1 ]=> (do ((tail test-list (cdr tail))
              (i 0 (+ i 1)))
             ((not (< i 10)) #f)
           (display (object-datum tail))
           (newline))
194190168
194326376
194416512
194499936
194555336
194584992
194609544
194631760
194652360
194669208
;Value: #f
All the cons cells are on different pages.

This is annoying, so I hacked the GC so that it transports chains of cons-cells eagerly. If we do the same experiment, before the flip,

1 ]=> (show-time (lambda () (test-sum-list 1000)))

;process time: 4280 (4280 RUN + 0 GC); real time: 4280
;Value: 499999500000
And after.
1 ]=> (gc-flip)

;GC #5 15:38:53: took:   0.23   (2%) CPU,   0.24   (0%) real; free: 249429521
;Value: 249429521

1 ]=> (show-time (lambda () (test-sum-list 1000)))

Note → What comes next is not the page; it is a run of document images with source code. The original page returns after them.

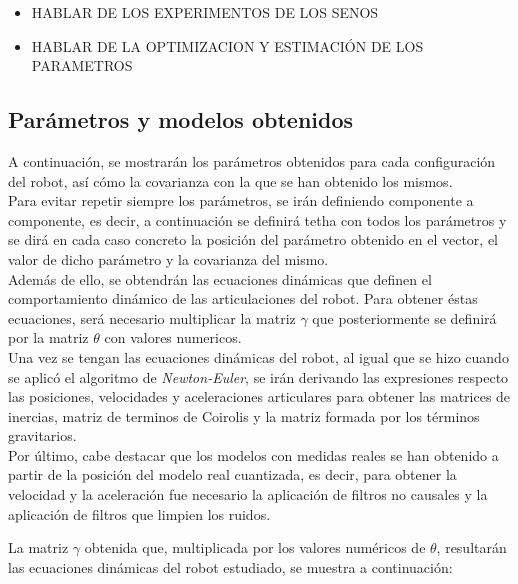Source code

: 	\begin{itemize}
		\item HABLAR DE LOS EXPERIMENTOS DE LOS SENOS
		\item HABLAR DE LA OPTIMIZACION Y ESTIMACIÓN DE LOS PARAMETROS
	\end{itemize}


	\subsection{Parámetros y modelos obtenidos}
	A continuación, se mostrarán los parámetros obtenidos para cada configuración del robot, así cómo la covarianza con la que se han obtenido los mismos.\\
	Para evitar repetir siempre los parámetros, se irán definiendo componente a componente, es decir, a continuación se definirá tetha con todos los parámetros y se dirá en cada caso concreto la posición del parámetro obtenido en el vector, el valor de dicho parámetro y la covarianza del mismo. \\

	Además de ello, se obtendrán las ecuaciones dinámicas que definen el comportamiento dinámico de las articulaciones del robot. Para obtener éstas ecuaciones, será necesario multiplicar la matriz $\gamma$ que posteriormente se definirá por la matriz $\theta$ con valores numericos. \\
	Una vez se tengan las ecuaciones dinámicas del robot, al igual que se hizo cuando se aplicó el algoritmo de \textit{Newton-Euler}, se irán derivando las expresiones respecto las posiciones, velocidades y aceleraciones articulares para obtener las matrices de inercias, matriz de terminos de Coirolis y la matriz formada por los términos gravitarios.\\

	Por último, cabe destacar que los modelos con medidas reales se han obtenido a partir de la posición del modelo real cuantizada, es decir, para obtener la velocidad y la aceleración fue necesario la aplicación de filtros no causales y la aplicación de filtros que limpien los ruidos.


La matriz $\gamma$ obtenida que, multiplicada por los valores numéricos de $\theta$, resultarán las ecuaciones dinámicas del robot estudiado, se muestra a continuación:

;process time: 4100 (4100 RUN + 0 GC); real time: 4100
;Value: 499999500000
Now we see a performance increase. If we look at the test list,
1 ]=> (do ((tail test-list (cdr tail))
           (i 0 (+ i 1)))
          ((not (< i 10)) #f)
        (display (object-datum tail))
        (newline))
193516792
193516808
193516824
193516840
193516856
193516872
193516888
193516904
193516920
193516936
;Value: #f

You can see that the cons-cells addresses are next to each other.